There is the possibility that outdated norms of professionalism may be feeding into the problems faced by this subset of women. Writing for Forbes, Nina Shapiro draws on a familiar anecdote: when you were young, you were startled to see your primary school teacher at the grocery shop, or were startled to learn that they had a first name. This is because you did not understand that they had an existence (a life) outside of their relevance to you. Despite the versatility women exhibit time and time again, we still foster environments that enable us to treat them like static renditions of primary school teachers. We create environments that, when put to the test, give them 2 options: you’re either the caretaker or the professor, but not really both.
In the August 2020 issue of The Journal of Vascular Surgery, a (now retracted) article titled ‘Prevalence of Unprofessional Social Media Content Among Young Vascular Surgeons’ sort to identify content posted on the social media pages of up-and-coming vascular surgeons that could potentially compromise the patient-physician relationship. In short, they sort to identify and gauge the prevalence of unprofessional content posted by these future surgeons.
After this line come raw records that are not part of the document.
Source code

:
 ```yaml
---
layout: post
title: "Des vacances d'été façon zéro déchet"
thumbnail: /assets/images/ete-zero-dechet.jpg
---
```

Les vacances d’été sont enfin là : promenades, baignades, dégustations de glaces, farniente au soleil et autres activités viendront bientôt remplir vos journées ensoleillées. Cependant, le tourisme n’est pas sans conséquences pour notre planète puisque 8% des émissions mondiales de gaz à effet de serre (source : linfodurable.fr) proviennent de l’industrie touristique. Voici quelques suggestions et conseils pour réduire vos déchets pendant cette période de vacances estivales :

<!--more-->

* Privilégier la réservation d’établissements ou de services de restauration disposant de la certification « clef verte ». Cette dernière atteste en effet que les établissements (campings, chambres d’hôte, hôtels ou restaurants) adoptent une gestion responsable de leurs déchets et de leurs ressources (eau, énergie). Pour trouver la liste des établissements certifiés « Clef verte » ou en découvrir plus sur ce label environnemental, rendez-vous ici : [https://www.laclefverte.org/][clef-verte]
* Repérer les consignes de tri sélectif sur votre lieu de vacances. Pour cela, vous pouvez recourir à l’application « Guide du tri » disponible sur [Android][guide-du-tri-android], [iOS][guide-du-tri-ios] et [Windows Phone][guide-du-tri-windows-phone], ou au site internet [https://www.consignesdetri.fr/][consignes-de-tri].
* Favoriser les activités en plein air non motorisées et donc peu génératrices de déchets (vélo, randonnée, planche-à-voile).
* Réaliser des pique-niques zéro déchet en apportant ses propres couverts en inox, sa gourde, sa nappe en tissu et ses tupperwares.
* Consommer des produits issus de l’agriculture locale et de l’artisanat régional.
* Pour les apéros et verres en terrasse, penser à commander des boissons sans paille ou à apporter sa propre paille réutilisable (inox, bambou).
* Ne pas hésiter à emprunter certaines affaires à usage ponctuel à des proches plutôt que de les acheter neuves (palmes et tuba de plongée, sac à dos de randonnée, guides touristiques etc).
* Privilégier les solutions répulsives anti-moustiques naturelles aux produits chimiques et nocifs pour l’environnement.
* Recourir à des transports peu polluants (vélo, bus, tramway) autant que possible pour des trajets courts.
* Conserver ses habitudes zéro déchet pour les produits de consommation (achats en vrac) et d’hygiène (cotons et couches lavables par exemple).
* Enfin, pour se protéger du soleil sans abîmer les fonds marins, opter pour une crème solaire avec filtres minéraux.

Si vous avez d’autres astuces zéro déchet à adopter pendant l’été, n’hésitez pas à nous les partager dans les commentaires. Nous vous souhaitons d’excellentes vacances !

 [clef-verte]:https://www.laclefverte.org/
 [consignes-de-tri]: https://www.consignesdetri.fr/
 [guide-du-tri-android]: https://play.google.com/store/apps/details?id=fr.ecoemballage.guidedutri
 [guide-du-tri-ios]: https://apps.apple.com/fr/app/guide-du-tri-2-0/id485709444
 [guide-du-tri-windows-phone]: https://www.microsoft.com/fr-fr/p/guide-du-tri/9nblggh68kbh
Aside from the questionable research methodology (they stalked their research subjects using fake accounts) the things they classified as unprofessional spoke to the antiquated norms of professionalism for women: pictures in provocative halloween costumes and bikinis were considered unprofessional. An emerging phenomenon associated with the rise of social media is the fact that one can get fired for what they post, and if the academic medical world can still hold antiquated and misogynistic notions such as these which may cost a woman her job, then we still have a ways to go in seeing women as the multi-dimensional human beings they are.
To wrap it up
The Wall Street Journal notes that previous financial meltdowns actually saw men lose more jobs than women, because they occupied jobs in sectors that were vulnerable to economic instability (e.g. construction). It seems the economic meltdown associated with COVID19 is different, not only in the way it has affected women, but in the way it has highlighted that society still clings gendered social roles. Publications aiming to identify unprofessional behaviour have actually ended up furthering misogynistic ideals, attesting to the scope of the problem, and highlighting the incongruence society has created between being a multi-dimensional woman and being a woman in the workforce. In an environment where women in academia are being pushed to the sidelines, a journal article furthering misogynistic ideals further testifies to the gendered nature of academic and other workspaces. Acknowledging these issues is one of the ways forward, but an ideological shift is needed to support the many strong, bold and talented working women.